А вот в кружке французских офицеров, наш молодой кавалерийской офицер так и рассыпается французским парикмахерским жаргоном. Речь идет о каком-то comte Sazonoff, que j’ai beaucoup connu, m-r,[35] — говорит французский офицер с одним эполетом: — c’est un de ces vrais comtes russes, comme nous les aimons.[36]

— Il y a un Sazonoff que j’ai connu, — говорит кавалерист, — mais il n’est pas comte, a moins que je sache, un petit brun de votre âge à peu près.

— C’est ça, m-r, c’est lui. Oh que je voudrais le voir ce cher comte. Si vous le voyez, je vous pris bien de lui faire mes compliments. — Capitaine Latour,[37] — говорит он, кланяясь.

— N’est ce pas terrible la triste besogne, que nous faisons? Ça chauffait cette nuit, n’est-ce pas?[38] — говорит кавалерист, желая поддержать разговор и указывая на трупы.

— Oh, m-r, c’est affreux! Mais quels gaillards vos soldats, quels gaillards! C’est un plaisir que de se battre contre des gaillards comme eux. — Il faut avouer que les vôtres ne se mouchent pas du pied non plus,[39] — говорит кавалерист, кланяясь и воображая, что он удивительно умен. Но довольно.

Посмотрите лучше на этого 10-летнего мальчишку, который в старом — должно быть, отцовском картузе, в башмаках на босу ногу и нанковых штанишках, поддерживаемых одною помочью, с самого начала перемирья вышел за вал и всё ходил по лощине, с тупым любопытством глядя на французов и на трупы, лежащие на земле, и набирал полевые голубые цветы, которыми усыпана эта роковая долина. Возвращаясь домой с большим букетом, он, закрыв нос от запаха, который наносило на него ветром, остановился около кучки снесенных тел и долго смотрел на один страшный, безголовый труп, бывший ближе к нему. Постояв недвижно довольно долго, он подвинулся ближе и дотронулся ногой до вытянутой окоченевшей руки трупа. Рука покачнулась немного. Он тронул ее еще раз и крепче.

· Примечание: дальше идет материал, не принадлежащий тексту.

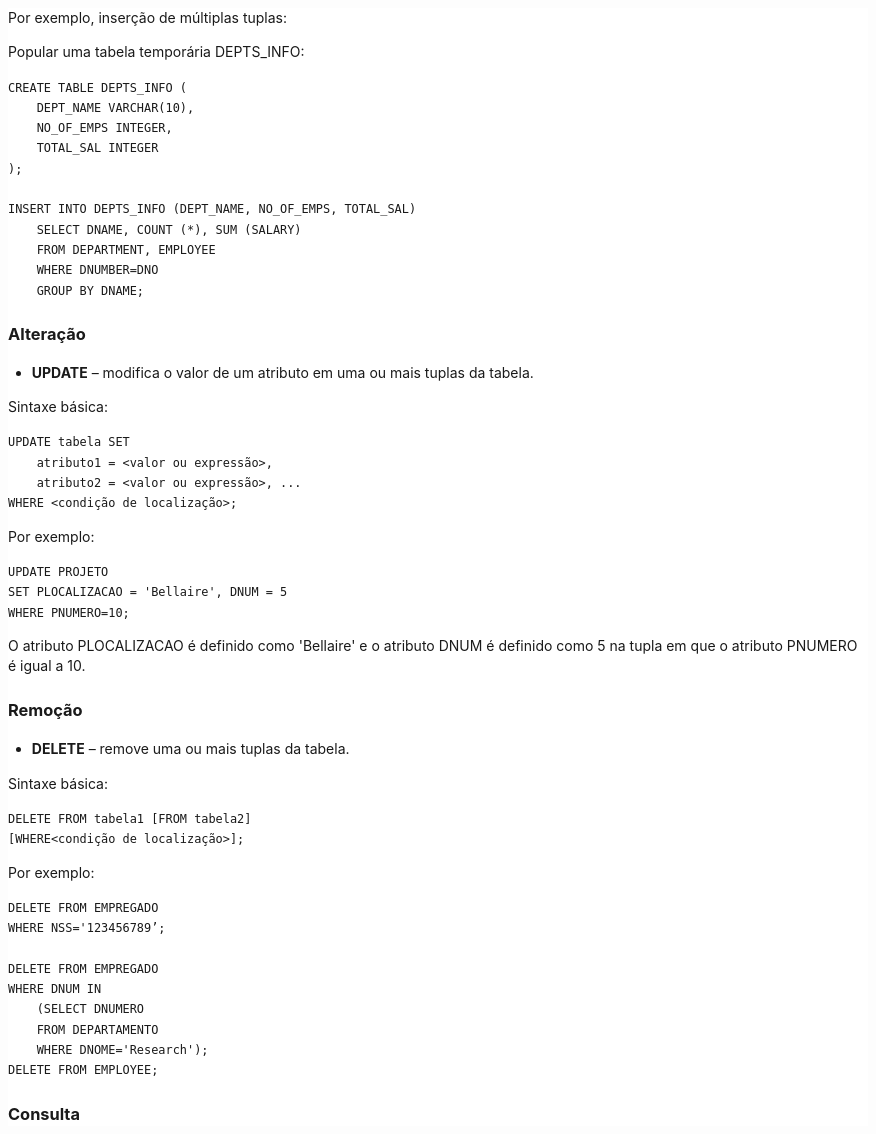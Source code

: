 Por exemplo, inserção de múltiplas tuplas:

Popular uma tabela temporária DEPTS_INFO:

	CREATE TABLE DEPTS_INFO (
		DEPT_NAME VARCHAR(10),
		NO_OF_EMPS INTEGER,
		TOTAL_SAL INTEGER
	);

	INSERT INTO DEPTS_INFO (DEPT_NAME, NO_OF_EMPS, TOTAL_SAL)
		SELECT DNAME, COUNT (*), SUM (SALARY)
		FROM DEPARTMENT, EMPLOYEE
		WHERE DNUMBER=DNO
		GROUP BY DNAME;

### Alteração

- **UPDATE** – modifica o valor de um atributo em uma ou mais tuplas da tabela.

Sintaxe básica:

	UPDATE tabela SET
		atributo1 = <valor ou expressão>,
		atributo2 = <valor ou expressão>, ...
	WHERE <condição de localização>;

Por exemplo:

	UPDATE PROJETO
	SET PLOCALIZACAO = 'Bellaire', DNUM = 5
	WHERE PNUMERO=10;

O atributo PLOCALIZACAO é definido como 'Bellaire' e o atributo DNUM é definido como 5 na tupla em que o atributo PNUMERO é igual a 10.

### Remoção

- **DELETE** – remove uma ou mais tuplas da tabela.

Sintaxe básica:

	DELETE FROM tabela1 [FROM tabela2]
	[WHERE<condição de localização>];

Por exemplo:

	DELETE FROM EMPREGADO
	WHERE NSS='123456789’;
 
	DELETE FROM EMPREGADO
	WHERE DNUM IN
		(SELECT DNUMERO
		FROM DEPARTAMENTO
		WHERE DNOME='Research');
	DELETE FROM EMPLOYEE;

### Consulta
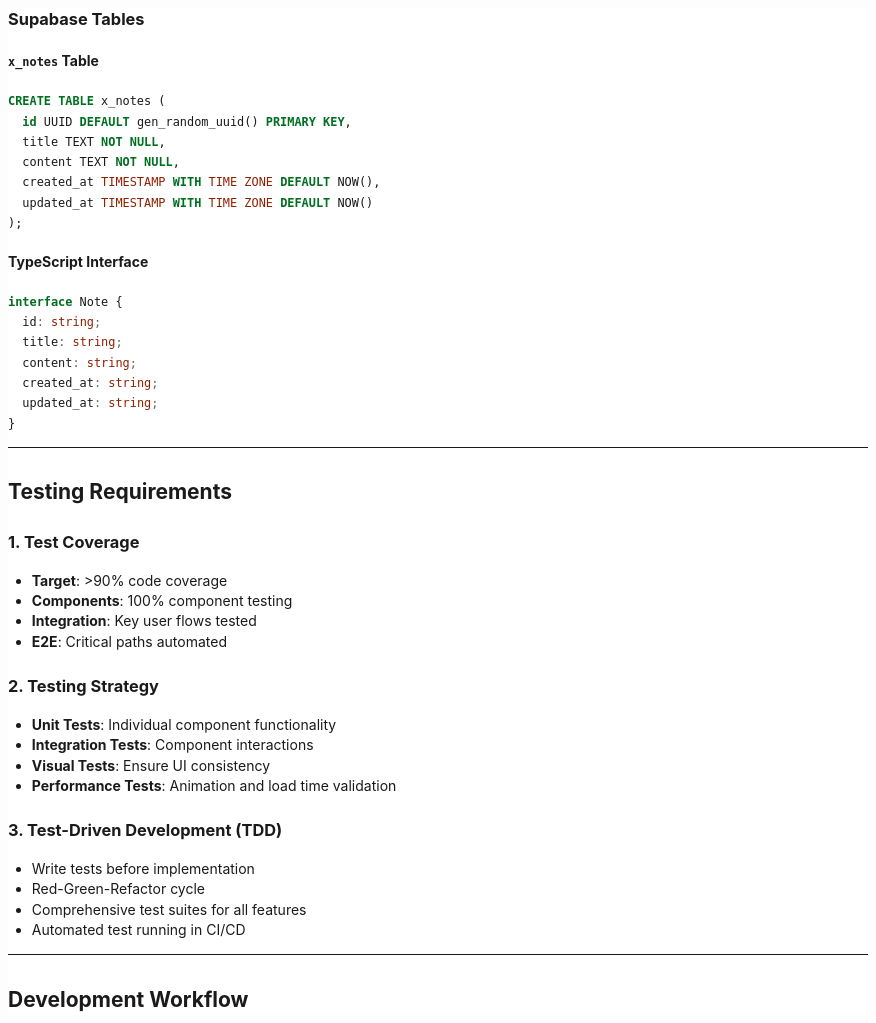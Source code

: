 ### Supabase Tables

#### `x_notes` Table
```sql
CREATE TABLE x_notes (
  id UUID DEFAULT gen_random_uuid() PRIMARY KEY,
  title TEXT NOT NULL,
  content TEXT NOT NULL,
  created_at TIMESTAMP WITH TIME ZONE DEFAULT NOW(),
  updated_at TIMESTAMP WITH TIME ZONE DEFAULT NOW()
);
```

#### TypeScript Interface
```typescript
interface Note {
  id: string;
  title: string;
  content: string;
  created_at: string;
  updated_at: string;
}
```

---

## Testing Requirements

### 1. Test Coverage
- **Target**: >90% code coverage
- **Components**: 100% component testing
- **Integration**: Key user flows tested
- **E2E**: Critical paths automated

### 2. Testing Strategy
- **Unit Tests**: Individual component functionality
- **Integration Tests**: Component interactions
- **Visual Tests**: Ensure UI consistency
- **Performance Tests**: Animation and load time validation

### 3. Test-Driven Development (TDD)
- Write tests before implementation
- Red-Green-Refactor cycle
- Comprehensive test suites for all features
- Automated test running in CI/CD

---

## Development Workflow
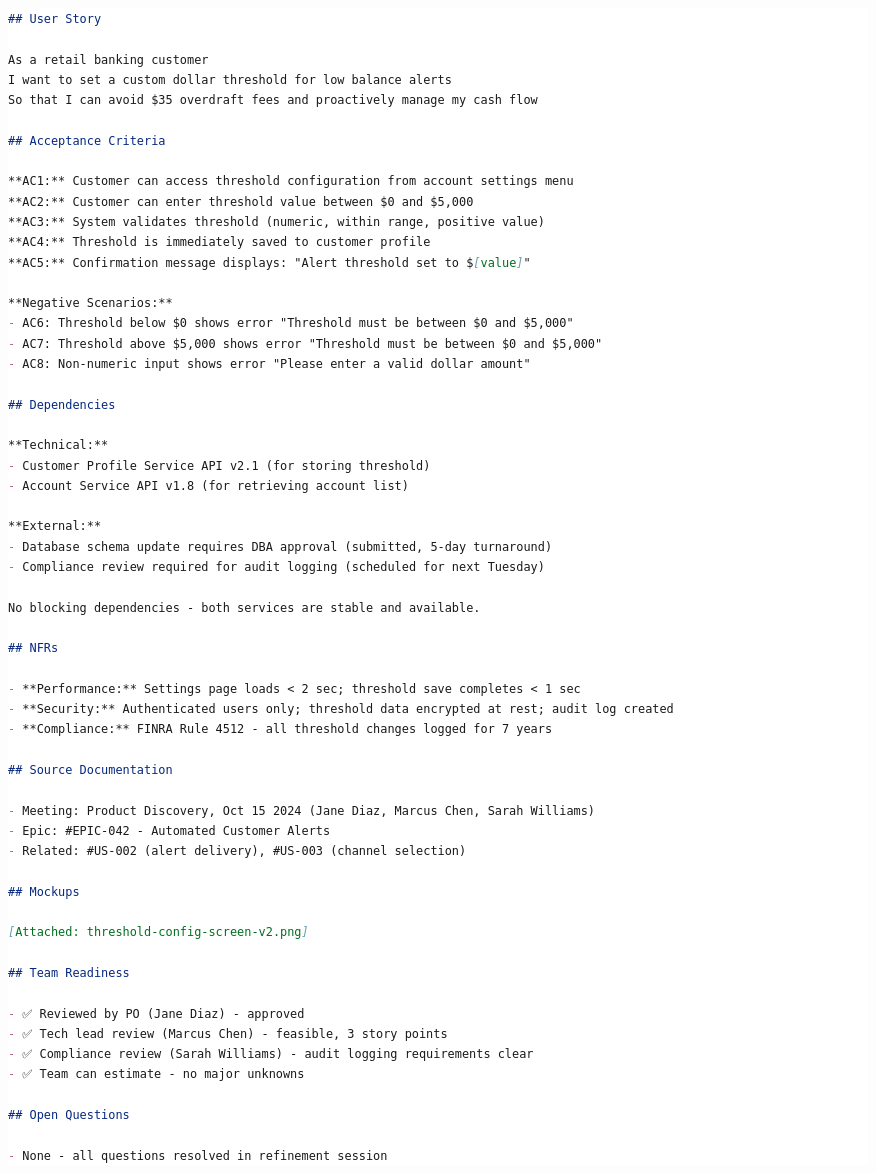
 ```markdown
## User Story

As a retail banking customer
I want to set a custom dollar threshold for low balance alerts
So that I can avoid $35 overdraft fees and proactively manage my cash flow

## Acceptance Criteria

**AC1:** Customer can access threshold configuration from account settings menu
**AC2:** Customer can enter threshold value between $0 and $5,000
**AC3:** System validates threshold (numeric, within range, positive value)
**AC4:** Threshold is immediately saved to customer profile
**AC5:** Confirmation message displays: "Alert threshold set to $[value]"

**Negative Scenarios:**
- AC6: Threshold below $0 shows error "Threshold must be between $0 and $5,000"
- AC7: Threshold above $5,000 shows error "Threshold must be between $0 and $5,000"
- AC8: Non-numeric input shows error "Please enter a valid dollar amount"

## Dependencies

**Technical:**
- Customer Profile Service API v2.1 (for storing threshold)
- Account Service API v1.8 (for retrieving account list)

**External:**
- Database schema update requires DBA approval (submitted, 5-day turnaround)
- Compliance review required for audit logging (scheduled for next Tuesday)

No blocking dependencies - both services are stable and available.

## NFRs

- **Performance:** Settings page loads < 2 sec; threshold save completes < 1 sec
- **Security:** Authenticated users only; threshold data encrypted at rest; audit log created
- **Compliance:** FINRA Rule 4512 - all threshold changes logged for 7 years

## Source Documentation

- Meeting: Product Discovery, Oct 15 2024 (Jane Diaz, Marcus Chen, Sarah Williams)
- Epic: #EPIC-042 - Automated Customer Alerts
- Related: #US-002 (alert delivery), #US-003 (channel selection)

## Mockups

[Attached: threshold-config-screen-v2.png]

## Team Readiness

- ✅ Reviewed by PO (Jane Diaz) - approved
- ✅ Tech lead review (Marcus Chen) - feasible, 3 story points
- ✅ Compliance review (Sarah Williams) - audit logging requirements clear
- ✅ Team can estimate - no major unknowns

## Open Questions

- None - all questions resolved in refinement session
```

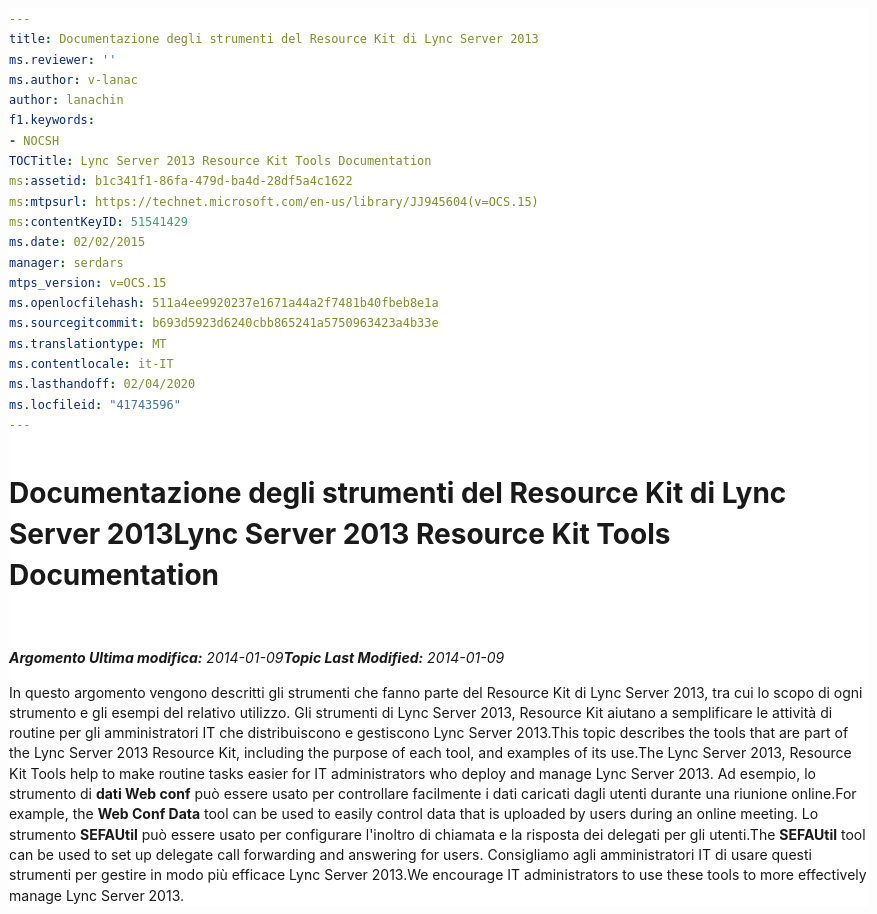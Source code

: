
 ```yaml
---
title: Documentazione degli strumenti del Resource Kit di Lync Server 2013
ms.reviewer: ''
ms.author: v-lanac
author: lanachin
f1.keywords:
- NOCSH
TOCTitle: Lync Server 2013 Resource Kit Tools Documentation
ms:assetid: b1c341f1-86fa-479d-ba4d-28df5a4c1622
ms:mtpsurl: https://technet.microsoft.com/en-us/library/JJ945604(v=OCS.15)
ms:contentKeyID: 51541429
ms.date: 02/02/2015
manager: serdars
mtps_version: v=OCS.15
ms.openlocfilehash: 511a4ee9920237e1671a44a2f7481b40fbeb8e1a
ms.sourcegitcommit: b693d5923d6240cbb865241a5750963423a4b33e
ms.translationtype: MT
ms.contentlocale: it-IT
ms.lasthandoff: 02/04/2020
ms.locfileid: "41743596"
---
```

<div data-xmlns="http://www.w3.org/1999/xhtml">

<div class="topic" data-xmlns="http://www.w3.org/1999/xhtml" data-msxsl="urn:schemas-microsoft-com:xslt" data-cs="http://msdn.microsoft.com/en-us/">

<div data-asp="http://msdn2.microsoft.com/asp">

# <a name="lync-server-2013-resource-kit-tools-documentation"></a><span data-ttu-id="7f995-102">Documentazione degli strumenti del Resource Kit di Lync Server 2013</span><span class="sxs-lookup"><span data-stu-id="7f995-102">Lync Server 2013 Resource Kit Tools Documentation</span></span>

</div>

<div id="mainSection">

<div id="mainBody">

<span> </span>

<span data-ttu-id="7f995-103">_**Argomento Ultima modifica:** 2014-01-09_</span><span class="sxs-lookup"><span data-stu-id="7f995-103">_**Topic Last Modified:** 2014-01-09_</span></span>

<span data-ttu-id="7f995-104">In questo argomento vengono descritti gli strumenti che fanno parte del Resource Kit di Lync Server 2013, tra cui lo scopo di ogni strumento e gli esempi del relativo utilizzo. Gli strumenti di Lync Server 2013, Resource Kit aiutano a semplificare le attività di routine per gli amministratori IT che distribuiscono e gestiscono Lync Server 2013.</span><span class="sxs-lookup"><span data-stu-id="7f995-104">This topic describes the tools that are part of the Lync Server 2013 Resource Kit, including the purpose of each tool, and examples of its use.The Lync Server 2013, Resource Kit Tools help to make routine tasks easier for IT administrators who deploy and manage Lync Server 2013.</span></span> <span data-ttu-id="7f995-105">Ad esempio, lo strumento di **dati Web conf** può essere usato per controllare facilmente i dati caricati dagli utenti durante una riunione online.</span><span class="sxs-lookup"><span data-stu-id="7f995-105">For example, the **Web Conf Data** tool can be used to easily control data that is uploaded by users during an online meeting.</span></span> <span data-ttu-id="7f995-106">Lo strumento **SEFAUtil** può essere usato per configurare l'inoltro di chiamata e la risposta dei delegati per gli utenti.</span><span class="sxs-lookup"><span data-stu-id="7f995-106">The **SEFAUtil** tool can be used to set up delegate call forwarding and answering for users.</span></span> <span data-ttu-id="7f995-107">Consigliamo agli amministratori IT di usare questi strumenti per gestire in modo più efficace Lync Server 2013.</span><span class="sxs-lookup"><span data-stu-id="7f995-107">We encourage IT administrators to use these tools to more effectively manage Lync Server 2013.</span></span>
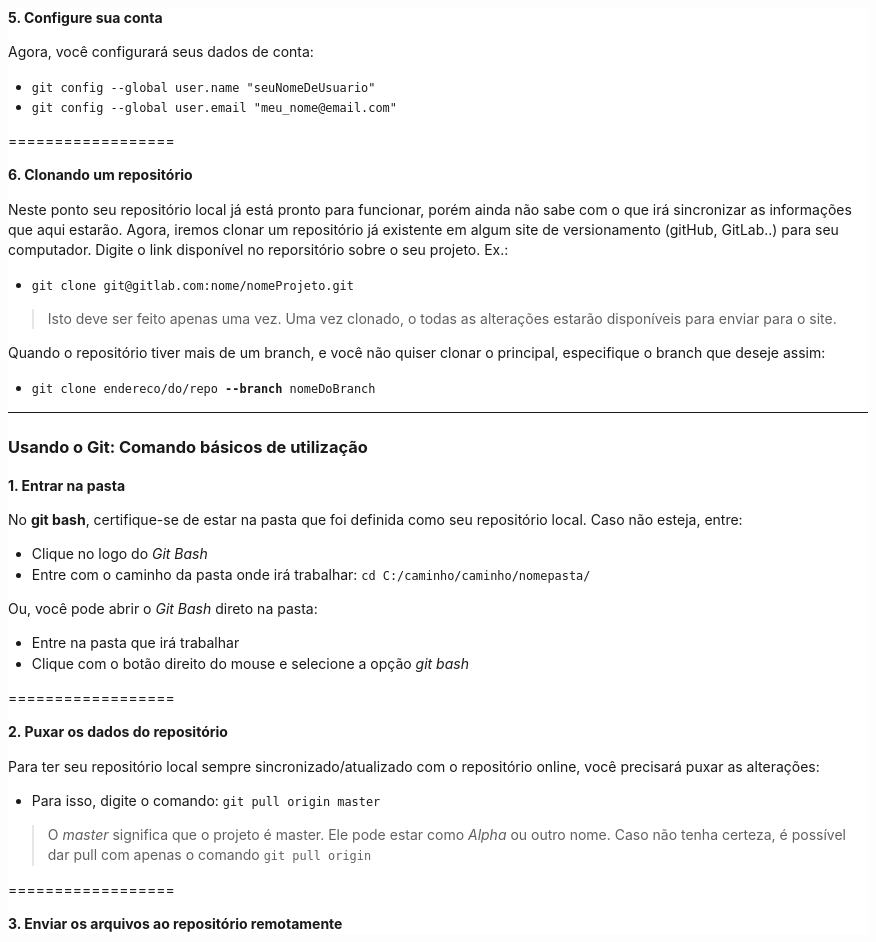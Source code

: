 **5. Configure sua conta**

Agora, você configurará seus dados de conta:

- ```git config --global user.name "seuNomeDeUsuario"```
- ```git config --global user.email "meu_nome@email.com"```

==================

**6. Clonando um repositório**

Neste ponto seu repositório local já está pronto para funcionar, porém ainda não sabe com o que irá sincronizar as informações que aqui estarão. Agora, iremos clonar um repositório já existente em algum site de versionamento (gitHub, GitLab..) para seu computador. Digite o link disponível no reporsitório sobre o seu projeto. Ex.: 

- ```git clone git@gitlab.com:nome/nomeProjeto.git```

> Isto deve ser feito apenas uma vez. Uma vez clonado, o todas as alterações estarão disponíveis para enviar para o site.

Quando o repositório tiver mais de um branch, e você não quiser clonar o principal, especifique o branch que deseje assim:
- ```git clone endereco/do/repo ```**```--branch```**``` nomeDoBranch```



------------------



### Usando o Git: Comando básicos de utilização


**1. Entrar na pasta**

No **git bash**, certifique-se de estar na pasta que foi definida como seu repositório local. Caso não esteja, entre:

- Clique no logo do *Git Bash*
- Entre com o caminho da pasta onde irá trabalhar: ```cd C:/caminho/caminho/nomepasta/```

Ou, você pode abrir o *Git Bash* direto na pasta:

- Entre na pasta que irá trabalhar
- Clique com o botão direito do mouse e selecione a opção *git bash*

==================

**2. Puxar os dados do repositório**

Para ter seu repositório local sempre sincronizado/atualizado com o repositório online, você precisará puxar as alterações:

- Para isso, digite o comando: ```git pull origin master```

> O *master* significa que o projeto é master. Ele pode estar como *Alpha* ou outro nome. Caso não tenha certeza, é possível dar pull com apenas o comando ```git pull origin```

==================

**3. Enviar os arquivos ao repositório remotamente**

Рука покачнулась и опять стала на свое место. Мальчик вдруг вскрикнул, спрятал лицо в цветы и во весь дух побежал прочь к крепости.

Да, на бастионе и на траншее выставлены белые флаги, цветущая долина наполнена смрадными телами, прекрасное солнце спускается с прозрачного неба к синему морю, и синее море, колыхаясь, блестит на золотых лучах солнца. Тысячи людей толпятся, смотрят, говорят и улыбаются друг другу. И эти люди — христиане, исповедующие один великой закон любви и самоотвержения, глядя на то, что они сделали, не упадут с раскаянием вдруг на колени перед Тем, Кто, дав им жизнь, вложил в душу каждого, вместе с страхом смерти, любовь к добру и прекрасному, и со слезами радости и счастия не обнимутся, как братья? Нет! Белые тряпки спрятаны — и снова свистят орудия смерти и страданий, снова льется честная, невинная кровь, и слышатся стоны и проклятия.